Die Gerichtsentscheidung im Volltext:

OVG Berlin-Brandenburg: Beschluss v. 01.04.2014, Az: OVG 12 S 77.13


Ein Anspruch auf Einsicht in bei der Staatskanzlei verwahrte Unterlagen des (früheren) Ministerpräsidenten des Landes Brandenburg, die diesen in seiner Eigenschaft als Aufsichtsratsmitglied der Flughafen Berlin-Brandenburg GmbH erreicht haben, ist nicht mit der für eine Vorwegnahme der Hauptsache im vorläufigen Rechtsschutzverfahren erforderlichen hohen Wahrscheinlichkeit gegeben.

Tenor

Die Beschwerde des Antragstellers gegen den Beschluss des Verwaltungsgerichts Potsdam vom 30. Mai 2013 wird zurückgewiesen.

Der Antragsteller trägt die Kosten des Beschwerdeverfahrens.
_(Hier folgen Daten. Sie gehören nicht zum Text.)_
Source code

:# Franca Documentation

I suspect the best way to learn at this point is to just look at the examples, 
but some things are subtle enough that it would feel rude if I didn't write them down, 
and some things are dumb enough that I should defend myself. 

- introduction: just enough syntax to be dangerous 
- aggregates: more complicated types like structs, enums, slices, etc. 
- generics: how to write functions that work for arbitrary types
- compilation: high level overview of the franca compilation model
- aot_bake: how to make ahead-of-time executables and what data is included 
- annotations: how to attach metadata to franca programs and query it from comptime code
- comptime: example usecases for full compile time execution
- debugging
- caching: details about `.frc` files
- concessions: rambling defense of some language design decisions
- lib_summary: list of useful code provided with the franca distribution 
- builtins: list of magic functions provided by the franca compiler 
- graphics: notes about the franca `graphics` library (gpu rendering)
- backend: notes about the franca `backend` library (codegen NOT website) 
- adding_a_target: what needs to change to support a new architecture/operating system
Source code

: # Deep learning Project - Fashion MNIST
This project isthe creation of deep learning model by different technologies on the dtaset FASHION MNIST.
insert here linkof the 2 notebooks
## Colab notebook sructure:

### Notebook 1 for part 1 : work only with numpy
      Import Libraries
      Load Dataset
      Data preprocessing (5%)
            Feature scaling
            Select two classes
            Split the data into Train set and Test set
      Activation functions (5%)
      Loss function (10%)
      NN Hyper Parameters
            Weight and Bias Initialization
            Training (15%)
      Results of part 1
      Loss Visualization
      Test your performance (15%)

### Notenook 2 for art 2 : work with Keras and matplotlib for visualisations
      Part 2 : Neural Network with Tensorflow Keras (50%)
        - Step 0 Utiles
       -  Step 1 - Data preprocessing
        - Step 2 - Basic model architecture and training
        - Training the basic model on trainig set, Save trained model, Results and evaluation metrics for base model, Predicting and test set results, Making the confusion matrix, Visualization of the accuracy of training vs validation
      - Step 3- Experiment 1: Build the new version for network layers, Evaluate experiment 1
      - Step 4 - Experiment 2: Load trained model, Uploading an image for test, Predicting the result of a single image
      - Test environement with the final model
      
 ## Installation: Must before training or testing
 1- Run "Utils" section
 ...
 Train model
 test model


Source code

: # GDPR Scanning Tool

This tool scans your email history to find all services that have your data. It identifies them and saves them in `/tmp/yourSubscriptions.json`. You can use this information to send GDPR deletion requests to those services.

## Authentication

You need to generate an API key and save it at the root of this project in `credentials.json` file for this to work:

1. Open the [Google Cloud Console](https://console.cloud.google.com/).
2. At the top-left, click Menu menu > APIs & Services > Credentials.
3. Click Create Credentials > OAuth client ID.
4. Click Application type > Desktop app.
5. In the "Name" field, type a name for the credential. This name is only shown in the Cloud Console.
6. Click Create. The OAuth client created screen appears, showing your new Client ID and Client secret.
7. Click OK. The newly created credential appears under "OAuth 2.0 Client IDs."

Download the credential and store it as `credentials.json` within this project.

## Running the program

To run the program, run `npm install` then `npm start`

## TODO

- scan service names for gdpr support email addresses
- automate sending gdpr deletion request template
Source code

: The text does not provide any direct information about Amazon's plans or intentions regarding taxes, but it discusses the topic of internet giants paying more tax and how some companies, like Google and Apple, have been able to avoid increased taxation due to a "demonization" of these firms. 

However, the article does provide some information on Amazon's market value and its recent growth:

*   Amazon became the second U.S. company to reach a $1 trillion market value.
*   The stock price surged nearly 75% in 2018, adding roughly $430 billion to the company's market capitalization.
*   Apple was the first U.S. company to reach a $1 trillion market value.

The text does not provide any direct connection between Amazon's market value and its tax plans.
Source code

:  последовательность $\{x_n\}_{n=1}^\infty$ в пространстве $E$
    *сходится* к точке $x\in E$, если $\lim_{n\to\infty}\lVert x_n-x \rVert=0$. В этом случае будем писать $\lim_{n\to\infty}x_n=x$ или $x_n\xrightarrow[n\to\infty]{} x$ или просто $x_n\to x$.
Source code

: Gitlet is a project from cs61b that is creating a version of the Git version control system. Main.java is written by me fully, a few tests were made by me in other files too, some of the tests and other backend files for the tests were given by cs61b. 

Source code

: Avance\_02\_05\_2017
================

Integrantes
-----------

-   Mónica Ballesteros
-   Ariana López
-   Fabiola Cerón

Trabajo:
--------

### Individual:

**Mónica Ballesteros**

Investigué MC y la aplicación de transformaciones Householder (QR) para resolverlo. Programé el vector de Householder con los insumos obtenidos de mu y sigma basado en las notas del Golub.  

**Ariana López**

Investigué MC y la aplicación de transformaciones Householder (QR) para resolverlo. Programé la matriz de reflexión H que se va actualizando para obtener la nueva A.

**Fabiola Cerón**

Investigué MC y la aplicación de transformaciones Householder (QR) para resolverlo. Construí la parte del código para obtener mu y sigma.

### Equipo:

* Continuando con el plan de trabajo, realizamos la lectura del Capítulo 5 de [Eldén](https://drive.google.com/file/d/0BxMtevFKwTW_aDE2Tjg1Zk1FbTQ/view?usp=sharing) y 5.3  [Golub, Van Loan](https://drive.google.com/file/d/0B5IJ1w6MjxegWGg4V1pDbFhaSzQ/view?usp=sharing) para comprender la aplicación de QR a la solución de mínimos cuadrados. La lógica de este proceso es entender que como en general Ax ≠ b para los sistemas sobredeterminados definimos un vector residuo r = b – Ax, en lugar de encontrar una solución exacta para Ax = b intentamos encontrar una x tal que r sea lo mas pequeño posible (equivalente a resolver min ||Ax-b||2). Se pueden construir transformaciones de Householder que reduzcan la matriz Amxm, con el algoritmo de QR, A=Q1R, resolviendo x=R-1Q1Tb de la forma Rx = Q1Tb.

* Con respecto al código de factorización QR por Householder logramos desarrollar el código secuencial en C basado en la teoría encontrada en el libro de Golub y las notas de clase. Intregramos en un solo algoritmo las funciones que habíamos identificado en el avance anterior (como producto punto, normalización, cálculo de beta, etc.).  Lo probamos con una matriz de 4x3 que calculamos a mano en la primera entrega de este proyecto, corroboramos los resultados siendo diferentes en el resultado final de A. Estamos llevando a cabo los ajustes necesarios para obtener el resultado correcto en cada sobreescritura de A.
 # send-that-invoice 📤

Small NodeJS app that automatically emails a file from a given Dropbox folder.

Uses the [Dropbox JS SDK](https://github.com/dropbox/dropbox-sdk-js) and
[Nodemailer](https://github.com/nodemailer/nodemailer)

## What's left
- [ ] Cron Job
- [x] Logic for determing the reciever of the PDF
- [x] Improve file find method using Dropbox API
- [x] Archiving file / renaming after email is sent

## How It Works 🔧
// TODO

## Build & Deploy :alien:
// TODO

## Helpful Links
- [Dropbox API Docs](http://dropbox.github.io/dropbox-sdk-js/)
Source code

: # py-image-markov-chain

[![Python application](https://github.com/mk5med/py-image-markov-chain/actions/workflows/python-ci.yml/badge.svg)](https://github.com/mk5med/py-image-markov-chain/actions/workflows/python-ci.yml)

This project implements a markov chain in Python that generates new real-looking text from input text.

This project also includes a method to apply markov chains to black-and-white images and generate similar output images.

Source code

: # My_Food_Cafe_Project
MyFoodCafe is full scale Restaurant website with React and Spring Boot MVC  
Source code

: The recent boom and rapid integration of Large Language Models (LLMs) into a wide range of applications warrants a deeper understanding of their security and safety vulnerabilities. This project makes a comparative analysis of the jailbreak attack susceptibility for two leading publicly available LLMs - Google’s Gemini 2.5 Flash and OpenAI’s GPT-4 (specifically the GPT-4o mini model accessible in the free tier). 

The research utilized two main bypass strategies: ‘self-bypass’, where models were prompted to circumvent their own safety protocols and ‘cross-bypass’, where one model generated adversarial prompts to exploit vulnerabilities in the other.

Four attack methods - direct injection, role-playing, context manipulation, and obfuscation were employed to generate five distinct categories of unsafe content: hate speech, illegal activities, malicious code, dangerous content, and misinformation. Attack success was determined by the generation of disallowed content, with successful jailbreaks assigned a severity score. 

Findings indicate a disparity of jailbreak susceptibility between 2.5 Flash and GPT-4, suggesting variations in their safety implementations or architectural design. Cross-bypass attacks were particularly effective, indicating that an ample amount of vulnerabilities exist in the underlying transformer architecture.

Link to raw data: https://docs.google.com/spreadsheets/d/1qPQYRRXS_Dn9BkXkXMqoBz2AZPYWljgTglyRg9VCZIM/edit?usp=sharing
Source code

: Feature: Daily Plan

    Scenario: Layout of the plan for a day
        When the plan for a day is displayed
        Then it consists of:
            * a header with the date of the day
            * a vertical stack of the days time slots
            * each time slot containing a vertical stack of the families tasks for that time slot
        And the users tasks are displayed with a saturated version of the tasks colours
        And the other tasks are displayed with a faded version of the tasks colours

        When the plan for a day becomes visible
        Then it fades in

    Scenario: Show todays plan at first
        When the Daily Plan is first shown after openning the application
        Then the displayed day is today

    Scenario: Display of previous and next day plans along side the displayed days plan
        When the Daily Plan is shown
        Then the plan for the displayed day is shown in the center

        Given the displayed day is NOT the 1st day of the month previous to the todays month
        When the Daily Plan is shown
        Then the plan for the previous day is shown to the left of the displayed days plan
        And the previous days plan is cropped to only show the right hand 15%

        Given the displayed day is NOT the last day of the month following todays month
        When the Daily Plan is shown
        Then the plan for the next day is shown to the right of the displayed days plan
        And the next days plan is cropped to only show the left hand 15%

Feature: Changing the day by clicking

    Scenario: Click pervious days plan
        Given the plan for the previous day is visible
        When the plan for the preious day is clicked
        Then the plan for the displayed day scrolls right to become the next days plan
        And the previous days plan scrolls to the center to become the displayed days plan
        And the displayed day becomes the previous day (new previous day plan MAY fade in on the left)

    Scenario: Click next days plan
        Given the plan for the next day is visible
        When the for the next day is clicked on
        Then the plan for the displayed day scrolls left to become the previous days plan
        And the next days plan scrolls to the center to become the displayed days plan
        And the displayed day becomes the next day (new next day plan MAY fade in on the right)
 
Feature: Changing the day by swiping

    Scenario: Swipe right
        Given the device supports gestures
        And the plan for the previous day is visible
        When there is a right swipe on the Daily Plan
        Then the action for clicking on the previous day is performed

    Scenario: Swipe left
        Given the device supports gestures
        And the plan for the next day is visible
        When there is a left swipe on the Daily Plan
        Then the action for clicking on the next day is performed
Der Wert des Beschwerdegegenstandes wird auf 5 000 EUR festgesetzt.

Gründe

Die Beschwerde ist unbegründet. Das den alleinigen Prüfungsgegenstand bildende Beschwerdevorbringen (§ 146 Abs. 4 Satz 3 und 6 VwGO) rechtfertigt eine Änderung des angefochtenen Beschlusses nicht.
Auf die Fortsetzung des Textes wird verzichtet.